Michael Bublé / Meets Madison Square Garden
Meets Madison Square Garden Spielzeit: 43:55 (CD), ca. 67:00 (DVD)
Medium: CD + DVD
Label: Reprise Records/Warner, 2009
Stil: Swing, Pop

Review vom 30.06.2009


Boris Theobald
Gute Rockmusik und guter Swing haben etwas gemeinsam: Sie sind handgemacht und kein synthetisches Kunstprodukt - und daher 'live on stage' noch besser als auf Platte, sofern begabte Künstler am Werk sind. Genau deshalb verfolge ich als Metal-Liebhaber auch schon seit Jahren Michael Bublé - kein Witz. Dieser junge Kanadier ist mit einem Wahnsinns-Talent gesegnet und schafft es mit seiner frech-charmanten Art zwischen einem schon fast unverschämt offensiven Frauenheld und einem Gentleman der alten Schule allen Staub von den großen amerikanischen Uralt-Standards wegzublasen und die Leute mit einer Fusion aus Swing und Pop zu begeistern.
Im Herbst 2007 hatte ich die Gelegenheit, Bublé und Band live in der Mannheimer SAP-Arena zu sehen - ja, er ist so gut wie auf CD/DVD; und er wickelt die Leute auch hierzulande mit seiner Bühnenpräsenz locker um den Finger. Vor allem die Frauen, versteht sich. Die gaben mitten in der Show ihrem Verlangen nach und die Sitzordnung auf. Da strömten doch tatsächlich zig - ach was, hunderte - freudestrahlender Ladies verschiedensten Alters von ihren Sitzen vor die Bühne und drängten sich, wo eigentlich dank Bestuhlung gar kein Platz war, vor der Bühne, um ihrem Michael ganz nah zu sein. Gestandene Männer klammerten nervös ihre Begleiterinnen an sich - jawohl, dieser Michael Bublé ist ein Star, der elektrisiert!

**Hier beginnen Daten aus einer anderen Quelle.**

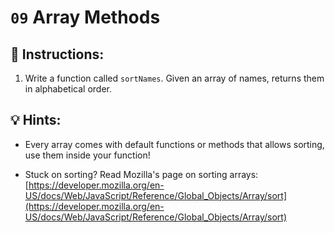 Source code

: # `09` Array Methods

## 📝 Instructions:

1. Write a function called `sortNames`. Given an array of names, returns them in alphabetical order.

## 💡 Hints:

+ Every array comes with default functions or methods that allows sorting, use them inside your function!

+ Stuck on sorting? Read Mozilla's page on sorting arrays: [https://developer.mozilla.org/en-US/docs/Web/JavaScript/Reference/Global_Objects/Array/sort](https://developer.mozilla.org/en-US/docs/Web/JavaScript/Reference/Global_Objects/Array/sort)
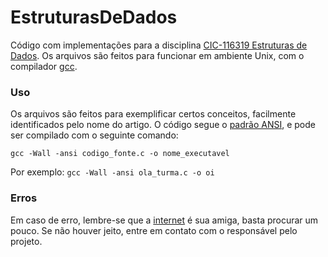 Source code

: EstruturasDeDados
=================

Código com implementações para a disciplina 
[CIC-116319 Estruturas de Dados](https://matriculaweb.unb.br/matriculaweb/graduacao/disciplina.aspx?cod=116319). 
Os arquivos são feitos para funcionar em ambiente Unix, com o compilador 
[gcc](http://gcc.gnu.org/).

### Uso

Os arquivos são feitos para exemplificar certos conceitos, facilmente identificados 
pelo nome do artigo. O código segue o [padrão
ANSI](http://pt.wikipedia.org/wiki/Biblioteca_padr%C3%A3o_do_C#Padr.C3.A3o_ANSI), 
e pode ser compilado com o seguinte comando:

<code>gcc -Wall -ansi codigo_fonte.c -o nome_executavel</code>

Por exemplo:
<code>gcc -Wall -ansi ola_turma.c -o oi</code>

### Erros

Em caso de erro, lembre-se que a [internet](www.google.com.br) é sua amiga, basta
procurar um pouco. Se não houver jeito, entre em contato com o responsável pelo
projeto. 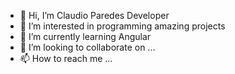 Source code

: - 👋 Hi, I’m Claudio Paredes Developer
- 👀 I’m interested in programming amazing projects
- 🌱 I’m currently learning Angular
- 💞️ I’m looking to collaborate on ...
- 📫 How to reach me ...
          


<!---
ClaudioParedesArbeloDev/ClaudioParedesArbeloDev is a ✨ special ✨ repository because its `README.md` (this file) appears on your GitHub profile.
You can click the Preview link to take a look at your changes.
--->
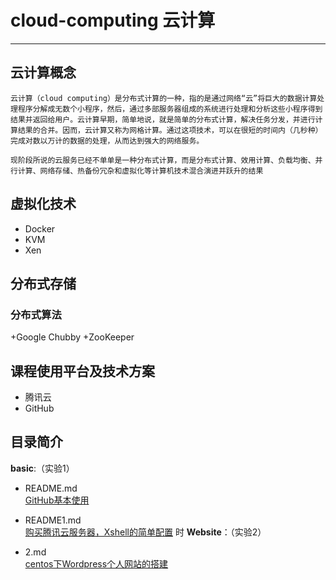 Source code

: # cloud-computing 云计算

***

## 云计算概念

    云计算（cloud computing）是分布式计算的一种，指的是通过网络“云”将巨大的数据计算处理程序分解成无数个小程序，然后，通过多部服务器组成的系统进行处理和分析这些小程序得到结果并返回给用户。云计算早期，简单地说，就是简单的分布式计算，解决任务分发，并进行计算结果的合并。因而，云计算又称为网格计算。通过这项技术，可以在很短的时间内（几秒种）完成对数以万计的数据的处理，从而达到强大的网络服务。

    现阶段所说的云服务已经不单单是一种分布式计算，而是分布式计算、效用计算、负载均衡、并行计算、网络存储、热备份冗杂和虚拟化等计算机技术混合演进并跃升的结果

## 虚拟化技术

+ Docker
+ KVM
+ Xen

## 分布式存储

### 分布式算法

+Google Chubby
+ZooKeeper

## 课程使用平台及技术方案

+ 腾讯云
+ GitHub

## 目录简介

**basic**:（实验1）

+ README.md   
     [GitHub基本使用](https://github.com/lyl10/cloud-computing/blob/master/basic/README.md)

+ README1.md     
 [购买腾讯云服务器，Xshell的简单配置](https://github.com/lyl10/cloud-computing/blob/master/basic/README1.md)
时
**Website**：（实验2）
+ 2.md     
[centos下Wordpress个人网站的搭建](https://github.com/lyl10/cloud-computing/blob/master/Website/2.md)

Mannheim war nur eine Show von rund 170 während einer zweijährigen Welt-Tournee durch 40 Länder. Die endete im Dezember 2008, und zwar nicht irgendwo, sondern im New Yorker Madison Square Garden, einem der prestigeträchtigsten Veranstaltungsorte der Welt. Die Veröffentlichung "Michael Bublé Meets Madison Square Garden" dokumentiert diesen ganz besonderen Abend in der steilen Karriere Bublés. Die Live-CD beinhaltet zehn Songs von jenem Abend - leider nur zehn; die sind aber gewohnt großartig. Denn Bublé und seine junge Big Band, geleitet von Bublés kreativem und unendlich begabtem musikalischen Leiter und Pianisten Alan Chang, haben großes Vergnügen daran, die Arrangements der Stücke komplett umzuschmeißen.

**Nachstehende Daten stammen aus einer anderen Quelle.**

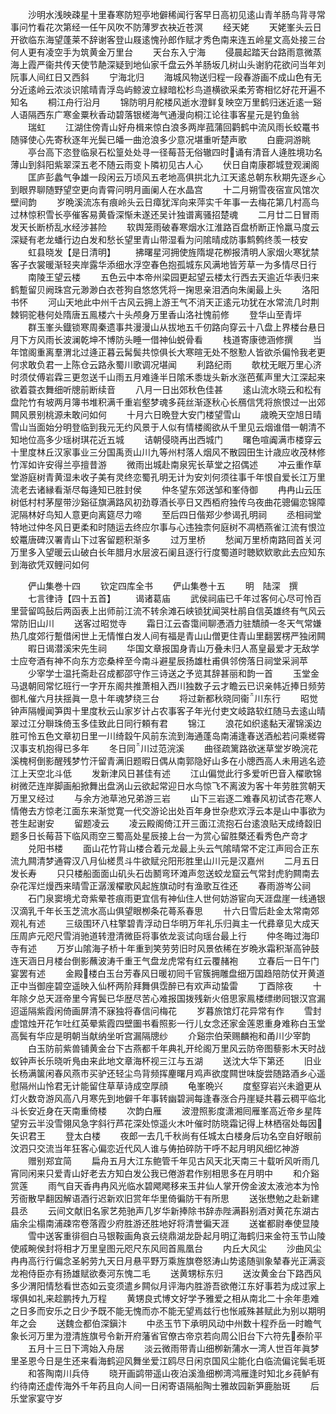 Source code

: <!-- { "loadSidebar": true } -->
　　沙明水浅映疎星十里春寒防短亭地僻稀闻行客早日高初见逺山青羊肠鸟背寻常事问竹看花次第经一任午风吹不防薄罗衣袂近苍溟
　　经天姥
　　天姥峯头云日开欲临东海望蓬莱不辞谢客登山屐逺愧孙郎作赋才秀色南来连五岭星文高处接三台何人更有凌空手为筑黄金万里台
　　天台东入宁海
　　侵晨起踏天台路雨意微蒸海上霞严衞共传天使节靘深疑到地仙家千盘云外羊肠坂几树山头谢豹花欲问当年刘阮事人间红日又西斜
　　宁海北归
　　海城风物送归程一段春游画不成山色有无分近逺岭云浓淡识隂晴青浮岛屿鲸波立緑暗松杉鸟道横欲采柔芳寄相忆好花开遍不知名
　　桐江舟行沿月
　　锦防明月舵楼风逝水澄鲜复映空万里鹤归迷近逺一谿人语隔西东广寒金粟秋香动碧落银槎海气通漫向桐江论往事客星元是钓鱼翁
　　瑞虹
　　江湖住傍青山好舟楫来惊白浪多两岸菰蒲回鹳鹤中流风雨长蛟鼍书随驿使心先寄秋逐年光鬓已皤一曲沧浪多少意况堪重听楚声歌
　　白鹿洞游眺
　　亭台高下恣登临泉石松篁处处寻一径莓苔无俗辙四时诵有清音人逄胜境功名薄山到斜阳紫翠深五老不随云雨变卜隣初见古人心
　　伏日自南康郡城登观澜阁
　　匡庐彭蠡气争雄一段闲云万顷风五老地高俱拱北九江天逺总朝东秋期先逐乡心到眼界聊随野望空更向青霄问明月画阑人在水晶宫
　　十二月朔雪夜宿宣风馆次壁间韵
　　岁晩溪流冻有痕岭头云日瘴犹浑向来萍实千年事一去梅花第几村高鸟过林惊积雪长亭催客易黄昏深惭未遂还吴计独谱离骚招楚魂
　　二月廿二日冒雨发天长断桥乱水经涉甚险
　　软舆笼雨破春寒烟水江淮路百盘桥断正怜羸马度云深疑有老龙蟠行边白发和愁长望里青山带湿看为问隂晴成防事鹪鹩终羡一枝安
　　虹县晓发【是日清明】
　　拂曙星河拥使旌隋堤花栁报清明人家烟火寒犹禁客子衣裳暖渐轻夹岸露华添细水浮空春色抱孤城东风满地皆芳草一为多情尽日行
　　南陵王望云楼
　　五色云中本帝州梁园更起望云楼太行西去天逾近华表归来鹤蹔留贝阙珠宫元渺渺白衣苍狗自悠悠凭将一掬思亲泪洒向朱阑最上头
　　洛阳书怀
　　河山天地此中州千古风云拥上游王气不消天正逺元功犹在水常流几时荆棘铜驼巷何处隋唐五鳯楼六十头颅身万里香山洛社愧前修
　　登华山至青坪
　　群玉峯头鐡锁寒周秦遗事共漫漫山从拔地五千仞路向穿云十八盘上界楼台悬日月下方风雨长波澜乾坤不博防头睡一借神仙蜕骨看
　　栈道寄康徳涵修撰
　　当年馆阁重离羣渭北过逄正暮云髯鬓共惊俱长大寒暄无处不慇懃人皆欲杀偏怜我老更何求敢负君一上陈仓云路永蜀川歌调况堪闻
　　利路纪雨
　　欹枕无眠万里心济时须仗傅岩霖三更忽送千山雨五月难逄半日隂禾黍垅头新水涨芭蕉声里大江深起来欲着蓑衣舞细听牕前断续音
　　八月一日出郊秋色佳甚
　　逺山流水晓云和松有盘陀竹有坡两月簿书堆积满千重岩壑梦魂多莼丝渐逐秋心长鴈信凭将旅恨过一出郊闗风景别桃源未敢问如何
　　十月六日晩登大安门楼望雪山
　　歳晩天空旭日晴雪山当面始分明登临到我元无约风景于人似有情楼阁欲从千里见云烟谁借一朝清不知地位高多少瑶树琪花近五城
　　诘朝侵晓再出西城门
　　曙色喧阗满市楼穿云十里度林丘汉家事业三分国禹贡山川九等州村落人烟风不散园田生计歳应收茂林修竹浑如许安得兰亭擅昔游
　　微雨出城赴南泉宪长草堂之招偶述
　　冲云重作草堂游庭树青黄湿未收子美有灵终恋蜀孔明无计为安刘何须往事千年恨自爱长江万里流老去诸縁看渐尽每逄知已胜封侯
　　仲冬望东郊送邹和峯侍御
　　冉冉山云压树低村村茅屋带沙谿征旗满路风初劲尊酒长亭日又西栢府独传乌夜曲花骢偏恋锦障泥隔林好鸟知人意更向离筵尽力啼
　　至后四日偕郑少参谒孔明祠
　　丞相祠堂特地过仲冬风日更柔和时随运去终应尔事与心违独柰何庭树不凋栖燕雀江流有恨泣蛟鼍唐碑汉署青山下过客留题积渐多
　　过万里桥
　　愁闻万里桥南路囘首关河万里多入望暖云山破白长年腊月水层波石阑且逐行行度蜀道时聴欵欵歌此去应知东到海欲凭双鲤问如何











　　俨山集巻十四
　　钦定四库全书
　　俨山集巻十五
　　明　陆深　撰
　　七言律诗【四十五首】
　　谒诸葛庙
　　武侯祠庙已千年过客何心尽可怜百里营留鸣鼔后两函表上出师前江流不转余滩石峡锁犹闻哭杜鹃自信英雄终有气风云常防旧山川
　　送客过昭觉寺
　　霜日江云杳霭间聊慿酒力驻穨顔一冬天气常嫌热几度郊行蹔借闲世上无情惟白发人间有福是青山山僧更住青山里翻罢楞严独闭闗
　　暇日谒潜溪宋先生祠
　　华国文章报国身青山万叠未归人髙皇最爱才无敌学士应夸酒有神不向东方恋桑梓至今南斗避星辰扬雄杜甫俱邻傍落日祠堂采涧苹
　　少宰学士温托斋赴召成都邵守作三诗送之予览其辞甚丽和韵一首
　　玉堂金马退朝囘常忆班行一字开东阁共推萧相入西川独数子云才瞻云已识亲帏近捧日频劳御札催六月扶揺眞一息十年魂梦绕三台
　　将过新都秋晓同衞川东行
　　昭觉钟声隔幔闻笋舆十里度秋云山家岁计占农事客子年光付吏文岐路软红随马去逺山晴翠过江分聨珠倚玉多佳致此日同行頼有君
　　锦江
　　浪花如织逺黏天濯锦溪边胜可怜五色文章初日里一川绮縠午风前东流到海通蓬岛南浦逢春送酒舩若问乘槎霄汉事支机抱得已多年
　　冬日同川过范浣溪
　　曲径疏篱路欲迷草堂岁晩浣花溪槐柯倒影醒残梦竹汗留青满旧题暇日偶从南郭隐好山多在小牕西高人未用逃名迹江上天空北斗低
　　发新津风日甚佳有述
　　江山偏觉此行多爱听巴音入櫂歌锦树微茫连岸脚画船掀舞出盘涡山云欲起常迎日水鸟惊飞不离波为客十年劳胜赏朝天万里又经过
　　与余方池草池兄弟游三岩
　　山下三岩逐二难春风初试杏花寒人情倦去方惊老江面东来渐觉寛一代交游论出处百年身世杂悲欢浮云本是山中事欲为苍生起谢安
　　留题凌云
　　凌云殿阁倚江开三面江流抱石台逺浪贴天成绮縠旧题多日长莓苔下临风雨空三蜀高处星辰接上台一为赏心留胜槩还看秀色产竒才
　　兑阳书楼
　　面山花竹背山楼合着元龙最上头云气隂晴常不定江声囘合正东流九闗清梦通霄汉八月仙槎贯斗牛欲赋兊阳形胜里山川元是汉嘉州
　　二月五日发长寿
　　只只楼船面面山矶头石齿鬭弯环滩声忽送蛟龙窟云气常封虎豹闗南去杂花浑烂熳西来晴雪正潺湲櫂歌风起旌旗动时有渔歌互徃还
　　春雨游岑公祠
　　石门泉窦境尤竒紫晕苍痕雨更宜信有神仙住人世何妨游宦向天涯盘崖一线通银汉滴乳千年长玉芝流水高山俱望眼栁条花蕚系春思
　　卄六日雪后赴金太常南郊观礼有述
　　三级围环八柱擎碧青浮动日华明万年礼乐归眞主一代彞章见大成天压周庐元咫尺雪消驰道转澄清微臣将事依龙衮试向瑶台最上行
　　仲冬晦过海印寺有述
　　万岁山隂海子桥十年重到笑劳劳旧时风景依稀在岁晩氷霜积渐高钟鼓连天涵日月楼台倒影蘸波涛千重王气盘龙虎常有红云覆赭袍
　　立春后一日午门宴罢有述
　　金殿楼白玉台芳春风日暖初囘千官簇拥雕盘细万国趋陪防仗开黄道正中当御座碧空遥映入仙杯两阶拜舞俱霑醉已有欢声动蛰雷
　　丁酉除夜
　　十年除夕总天涯帝里今宵鬓已华歴尽苦心难报国拨残新火倍思家鳯楼缥缈囘银汉宫漏迢遥隔紫霞闲倚画屏清不寐独将春信问梅花
　　岁暮旅馆灯花异常有作
　　雪封虚馆烛开花乍吐红英晕紫霞四壁圗书看照影一行儿女念还家金莲恩重身难称白玉堂高鬓有华应是明朝当献纳坐听宫漏隔牕纱
　　介谿宗伯荣赐麟袍和甬川少宰韵
　　白玉防前紫兽铺黄金台下古燕都千年典礼开纶阁万里风云防帝图藜影木天时战蚁钟声长乐晓听鳬由来此地文章海杯视三江与五湖
　　送沈大华下第还
　　旧业长杨满箧闲春风燕市买驴还轻尘鸟背频挥麈曙月鸡声欲度闗世味旋尝随路酒乡心遥慰隔州山怜君无计能留住草草诗成空厚顔
　　龟峯晩兴
　　度壑穿岩兴未遒更从灯火数竒游风高八月寒先到地僻千年事转幽碧涧每逢春涨合丹崖疑共暮云稠平临北斗长安近身在天南重倚楼
　　次韵白雁
　　波澄照影度潇湘囘雁峯高近帝乡星阵望穷云半没雪翎风急字斜行芦花深处惊遥火木叶催时防晓霜记得上林栖宿处每因矢识君王
　　登太白楼
　　夜郎一去几千秋尚有任城太白楼身后功名空自好眼前汶泗只交流当年狂客心偏恋近代风人谁与俦拍碎防干呼不起月明风细忆神游
　　赠别郑宜简
　　扁舟五月大江东鲍管千年见古风天北天南三十载听风听雨几宵同闲来只爱青山好老去方知白发公我已倦游君作别相思多在月明中
　　和介谿赏莲
　　雨气自天香冉冉风光临水碧飔飔移来玉井仙人掌开傍金波太液池本为怜芳衙散早翻因解语酒行迟新欢旧赏年华里倚徧防干有所思
　　送张懋勉之赴新建县丞
　　云间文献旧名家艺苑驰声几岁华新捧除书辞赤陛满斟别酒对黄花东湖古庙余尘榻南浦疎帘卷落霞少府胜游还胜地好将清誉徧天涯
　　送崔都尉奉使显陵
　　雪中送客重徘徊白马银鞍画角哀云绕鼎湖龙卧起月明辽海鹤归来金符玉节山陵使戚畹侯封将相才万里皇图元咫尺东风囘首鳯凰台
　　内丘大风尘
　　沙曲风尘冉冉高行行偏念圣躬劳九天日月悬平野万乘旌旗卷怒涛山势逺随驯象辇春光正满衮龙袍侍臣亦有扬雄赋欲奏河东愧二毛
　　送黄甥标东归
　　送汝黄金台下路西风多少渭阳情愁看世态如云变须遣乡闗似月评海内胜游吾欲倦江东好事若为成过家上塜俱如礼来趁鹏抟九万程
　　黄甥良式博文好学予雅爱之相从南北二十余年患难之日多而安乐之日少予既不能无愧而亦不能无望焉兹行也怅戚殊甚赋此为别以期明年之会
　　送魏佥都伯深鎭汴
　　中丞玉节下承明风动中州数十程乔岳一时瞻气象长河万里为澄清旌旗号令新开府藩省官僚古帝京若向周公旧台下六符先泰阶平
　　五月十三日下湾始入舟居
　　淡云微雨带青山细栁新蒲水一湾人世百年眞梦里圣恩今日是生还来看海鹤迎风舞坐爱江鸥尽日闲京国风尘能化白临流偏诧鬓毛斑
　　和答陶南川兵侍
　　晓开画鹢带遥山夜泊溪渔细栁湾鸿雁逢时知北乡莼鲈有约待南还虚传海外千年药且向人间一日闲寄语隔船陶士雅故园新笋鹿胎斑
　　后乐堂家宴守岁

So ist dieser neuerliche Live-Output auch für jene Fans ein Muss, die schon den CD-/DVD-Doppelpack "Caught In The Act" von 2005 ihr Eigen nennen. Abgesehen davon, dass es in der Song-Auswahl kaum Überschneidungen gibt, präsentiert Bublé seine Stücke doch immer wieder in neuem Gewand und sorgt für Überraschungseffekte. Zum Beispiel bei "Feeling Good", das ganz verträumt nur mit Piano und Gesang beginnt und den Zuhörer genial auf die Folter spannt, bis dann endlich diese verrucht klingenden, dreckigen Holz- und Blechbläser ihren Einsatz haben, wie frisch aus einem schwarz-weißen Ganovenfilm rausgeschnitten.

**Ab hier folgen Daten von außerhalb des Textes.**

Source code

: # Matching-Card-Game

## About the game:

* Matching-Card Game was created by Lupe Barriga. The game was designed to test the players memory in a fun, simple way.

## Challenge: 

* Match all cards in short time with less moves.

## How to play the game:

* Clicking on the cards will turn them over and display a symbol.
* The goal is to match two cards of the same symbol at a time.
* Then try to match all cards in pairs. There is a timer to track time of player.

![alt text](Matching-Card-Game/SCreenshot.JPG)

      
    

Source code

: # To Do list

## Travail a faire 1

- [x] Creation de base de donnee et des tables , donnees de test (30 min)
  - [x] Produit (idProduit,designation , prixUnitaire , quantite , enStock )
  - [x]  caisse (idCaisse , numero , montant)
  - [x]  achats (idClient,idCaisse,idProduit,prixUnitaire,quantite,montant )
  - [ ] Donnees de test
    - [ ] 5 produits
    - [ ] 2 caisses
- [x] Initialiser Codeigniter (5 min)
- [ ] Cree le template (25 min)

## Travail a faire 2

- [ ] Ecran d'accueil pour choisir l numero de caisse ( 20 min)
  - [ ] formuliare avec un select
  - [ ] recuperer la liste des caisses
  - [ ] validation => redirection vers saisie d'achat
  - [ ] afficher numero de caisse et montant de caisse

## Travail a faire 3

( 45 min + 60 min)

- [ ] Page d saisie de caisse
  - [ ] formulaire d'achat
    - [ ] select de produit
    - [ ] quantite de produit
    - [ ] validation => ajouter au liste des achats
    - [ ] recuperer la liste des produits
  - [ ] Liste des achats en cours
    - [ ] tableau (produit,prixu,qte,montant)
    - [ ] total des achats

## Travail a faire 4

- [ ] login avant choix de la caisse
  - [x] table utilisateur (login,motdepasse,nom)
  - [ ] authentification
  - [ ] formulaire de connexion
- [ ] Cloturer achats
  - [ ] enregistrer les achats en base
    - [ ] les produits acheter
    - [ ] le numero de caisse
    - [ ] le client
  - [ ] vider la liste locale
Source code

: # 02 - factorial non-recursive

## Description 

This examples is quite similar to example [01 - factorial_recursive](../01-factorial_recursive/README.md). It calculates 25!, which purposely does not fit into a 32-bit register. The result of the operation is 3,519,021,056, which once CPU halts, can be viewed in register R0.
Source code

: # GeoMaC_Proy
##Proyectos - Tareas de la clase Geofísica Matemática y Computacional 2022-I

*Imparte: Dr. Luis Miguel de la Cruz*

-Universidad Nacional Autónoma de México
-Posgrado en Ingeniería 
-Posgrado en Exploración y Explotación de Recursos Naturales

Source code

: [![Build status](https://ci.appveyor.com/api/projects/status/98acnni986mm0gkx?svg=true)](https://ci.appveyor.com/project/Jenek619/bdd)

Insgesamt hat sich der Anteil selbstgeschriebener Pop-Songs ("Lost", "Home", "Everything") in Bublés Abendprogramm gegenüber den Standards etwas erhöht. Ganz egal, ob alt oder neu - er bringt in alle Stücke ein unglaubliches Flair. Bublés Stimme ist eine seltene Gabe; und er setzt sie perfekt ein, zaubert mit leisen, romantischen und mit kraftvollen, inbrünstigen Tönen, macht aus jeder Note ein Kunstwerk von unvergleichlich lässiger Eleganz. Bublé und Band scheren sich einen feuchten Kehricht um altbekannte (auch die eigenen) Arrangements und verblüffen ein ums andere Mal mit plötzlichen Ausbrüchen und coolen Breaks, dass einem der Atem stockt. Alles ist perfekt aufeinander abgestimmt und wunderbar detailreich instrumentiert. Hin und wieder tritt ein Saxofonist oder ein Trompeter zu einem Solo nach vorn. Diese Show ist nicht nur hochprofessionell, sondern auch unendlich cool!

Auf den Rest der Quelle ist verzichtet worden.